Au-delà d’une étude de la toile, c’est autour de la notion de motif que je développe mes pièces récentes. J’explore notamment ce sujet par le prisme de l’abstraction géométrique dans la série des Trames. Issue d’une recherche sur la dentelle traditionnelle slovène, cette série s’intéresse aux textiles et savoir-faire qui lui sont associés. Tissage, broderie, tapisserie… je prélève des fragments de motifs dans l’entrelacs des dentelles et me les approprie pour faire naître de nouveaux motifs dans des compositions où formes et variations chromatiques se mêlent. Ainsi liés, transfert, dentelles, peinture à l’huile et broderies interrogent le support toile et témoignent de ce savoir-faire artisanal. C’est la mémoire de la toile que j’interroge par la technique du transfert qui capture ses plis. Mais c’est aussi une mémoire culturelle qui est incarnée dans ces travaux se réappropriant un savoir-faire reçu en héritage.

La peinture est ici étudiée sous toutes ses coutures, que ce soit par l’analyse de la toile, des pigments ou de leurs variations chromatiques.»

Margaux Simonetti, 2021

Vue de l’exposition collective Une collection #1, villa Picpus, commissaires Camille Frasca et Antoine Py, 2016

La toile devient sa propre représentation dans la série des Support-Surface de Margaux Simonetti. L’impression d’une toile qui se plisse comme le lit défait au petit matin, rappelle la sculpturalité de la matière picturale. Les éléments de l’œuvre sont autonomes et vont jusqu’à se substituer les uns aux autres : le châssis disparaît derrière la toile, tout comme la toile s’efface derrière le jeu de ses reliefs. 

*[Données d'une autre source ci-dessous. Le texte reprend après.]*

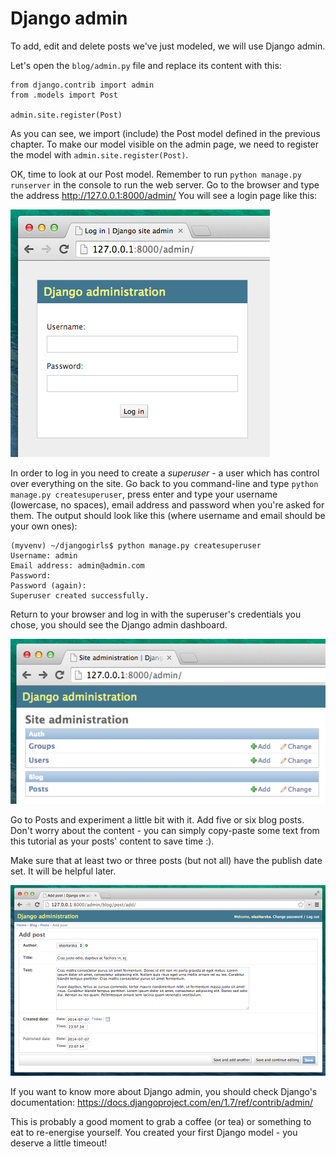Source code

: # Django admin

To add, edit and delete posts we've just modeled, we will use Django admin.

Let's open the `blog/admin.py` file and replace its content with this:

    from django.contrib import admin
    from .models import Post

    admin.site.register(Post)

As you can see, we import (include) the Post model defined in the previous chapter. To make our model visible on the admin page, we need to register the model with `admin.site.register(Post)`.

OK, time to look at our Post model. Remember to run `python manage.py runserver` in the console to run the web server. Go to the browser and type the address http://127.0.0.1:8000/admin/ You will see a login page like this:

![Login page](images/login_page2.png)

In order to log in you need to create a *superuser* - a user which has control over everything on the site. Go back to you command-line and type `python manage.py createsuperuser`, press enter and type your username (lowercase, no spaces), email address and password when you're asked for them. The output should look like this (where username and email should be your own ones):

    (myvenv) ~/djangogirls$ python manage.py createsuperuser
    Username: admin
    Email address: admin@admin.com
    Password:
    Password (again):
    Superuser created successfully.

Return to your browser and log in with the superuser's credentials you chose, you should see the Django admin dashboard.

![Django admin](images/django_admin3.png)

Go to Posts and experiment a little bit with it. Add five or six blog posts. Don't worry about the content - you can simply copy-paste some text from this tutorial as your posts' content to save time :).

Make sure that at least two or three posts (but not all) have the publish date set. It will be helpful later.

![Django admin](images/edit_post3.png)

If you want to know more about Django admin, you should check Django's documentation: https://docs.djangoproject.com/en/1.7/ref/contrib/admin/

This is probably a good moment to grab a coffee (or tea) or something to eat to re-energise yourself. You created your first Django model - you deserve a little timeout!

Qu’il s’agisse d’une toile froissée ou d’un mobile distordu, chacune de ses créations témoigne du désir d’affranchissement du cadre imposé par le médium lui-même. Cette rébellion de la matière en son fort constitue le moyen pour l’artiste d’aller à la conquête d’un territoire sans limite.

« La peinture est tant un outil de représentation qu’une matière sculpturale à part entière que je manipule dans mes pièces. Elle fait sa propre représentation et devient ainsi le sujet même, mais est également libérée de tout artifice classique associé à la peinture en tant que médium. »

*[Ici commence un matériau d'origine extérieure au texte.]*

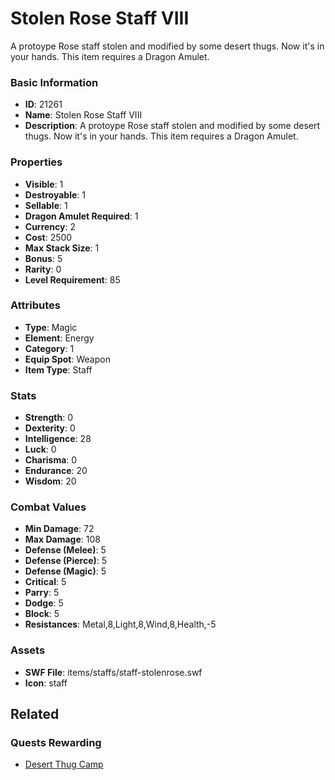 # Stolen Rose Staff VIII

A protoype Rose staff stolen and modified by some desert thugs. Now it's in your hands. This item requires a Dragon Amulet.

### Basic Information

- **ID**: 21261
- **Name**: Stolen Rose Staff VIII
- **Description**: A protoype Rose staff stolen and modified by some desert thugs. Now it&#039;s in your hands. This item requires a Dragon Amulet.

### Properties

- **Visible**: 1
- **Destroyable**: 1
- **Sellable**: 1
- **Dragon Amulet Required**: 1
- **Currency**: 2
- **Cost**: 2500
- **Max Stack Size**: 1
- **Bonus**: 5
- **Rarity**: 0
- **Level Requirement**: 85

### Attributes

- **Type**: Magic
- **Element**: Energy
- **Category**: 1
- **Equip Spot**: Weapon
- **Item Type**: Staff

### Stats

- **Strength**: 0
- **Dexterity**: 0
- **Intelligence**: 28
- **Luck**: 0
- **Charisma**: 0
- **Endurance**: 20
- **Wisdom**: 20

### Combat Values

- **Min Damage**: 72
- **Max Damage**: 108
- **Defense (Melee)**: 5
- **Defense (Pierce)**: 5
- **Defense (Magic)**: 5
- **Critical**: 5
- **Parry**: 5
- **Dodge**: 5
- **Block**: 5
- **Resistances**: Metal,8,Light,8,Wind,8,Health,-5

### Assets

- **SWF File**: items/staffs/staff-stolenrose.swf
- **Icon**: staff

## Related

### Quests Rewarding

- [Desert Thug Camp](../quests/2007-desert-thug-camp.md)

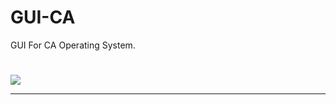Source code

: # GUI-CA
GUI For CA Operating System.
#
<img src="https://live.staticflickr.com/65535/52077025781_83f8d5eb0d_h.jpg"/>  
<hr />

Antoine Py pour FrenchArt, 2017

Vue de l’exposition collective Jusqu’où allons-nous ?, Galerie Hausseguy et Le Silhouette, Biarritz, 2015

Mettant en pratique les leçons des artistes de mouvements récents, comme le Nouveau Réalisme, ou Supports-Surfaces, Margaux Simonetti questionne la toile comme support d’un sujet et la traite aussi comme un objet que l’on peut transformer en œuvre personnelle. Ses peintures de drapés, traités comme des paysages troublants, vont dans ce sens. 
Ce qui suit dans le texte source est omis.